▸ Excerpted records:
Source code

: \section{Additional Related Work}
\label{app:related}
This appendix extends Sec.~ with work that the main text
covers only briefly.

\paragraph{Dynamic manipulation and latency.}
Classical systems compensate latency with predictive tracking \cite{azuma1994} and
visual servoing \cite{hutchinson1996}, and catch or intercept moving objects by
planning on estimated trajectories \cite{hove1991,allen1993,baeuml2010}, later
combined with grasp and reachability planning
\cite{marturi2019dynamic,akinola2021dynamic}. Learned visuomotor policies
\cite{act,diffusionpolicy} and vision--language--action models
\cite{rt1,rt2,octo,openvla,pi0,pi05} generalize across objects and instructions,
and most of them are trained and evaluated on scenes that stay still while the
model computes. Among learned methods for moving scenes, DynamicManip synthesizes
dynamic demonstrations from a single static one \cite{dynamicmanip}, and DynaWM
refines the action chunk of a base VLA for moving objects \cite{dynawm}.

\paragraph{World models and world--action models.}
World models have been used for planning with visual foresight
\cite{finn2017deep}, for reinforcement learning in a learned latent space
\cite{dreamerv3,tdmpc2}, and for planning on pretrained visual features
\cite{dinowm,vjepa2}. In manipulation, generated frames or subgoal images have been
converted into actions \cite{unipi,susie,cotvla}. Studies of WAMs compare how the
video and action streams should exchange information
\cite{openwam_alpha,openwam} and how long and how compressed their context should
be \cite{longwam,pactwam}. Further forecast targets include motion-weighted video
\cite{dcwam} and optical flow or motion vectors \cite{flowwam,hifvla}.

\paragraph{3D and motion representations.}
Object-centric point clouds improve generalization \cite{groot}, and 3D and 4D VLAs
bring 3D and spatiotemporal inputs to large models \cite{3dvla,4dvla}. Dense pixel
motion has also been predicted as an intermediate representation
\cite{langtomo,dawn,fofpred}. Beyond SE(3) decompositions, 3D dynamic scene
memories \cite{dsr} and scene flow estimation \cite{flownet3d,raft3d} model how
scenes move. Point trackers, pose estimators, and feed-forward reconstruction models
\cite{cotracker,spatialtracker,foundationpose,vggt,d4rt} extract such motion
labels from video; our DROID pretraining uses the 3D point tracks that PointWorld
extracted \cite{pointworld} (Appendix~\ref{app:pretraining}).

▸ Problem: Reproduce only the lines running from the one that contains "include motion-weighted video" to the last line of the records.

▸ Worked solution:
be \cite{longwam,pactwam}. Further forecast targets include motion-weighted video
\cite{dcwam} and optical flow or motion vectors \cite{flowwam,hifvla}.

\paragraph{3D and motion representations.}
Object-centric point clouds improve generalization \cite{groot}, and 3D and 4D VLAs
bring 3D and spatiotemporal inputs to large models \cite{3dvla,4dvla}. Dense pixel
motion has also been predicted as an intermediate representation
\cite{langtomo,dawn,fofpred}. Beyond SE(3) decompositions, 3D dynamic scene
memories \cite{dsr} and scene flow estimation \cite{flownet3d,raft3d} model how
scenes move. Point trackers, pose estimators, and feed-forward reconstruction models
\cite{cotracker,spatialtracker,foundationpose,vggt,d4rt} extract such motion
labels from video; our DROID pretraining uses the 3D point tracks that PointWorld
extracted \cite{pointworld} (Appendix~\ref{app:pretraining}).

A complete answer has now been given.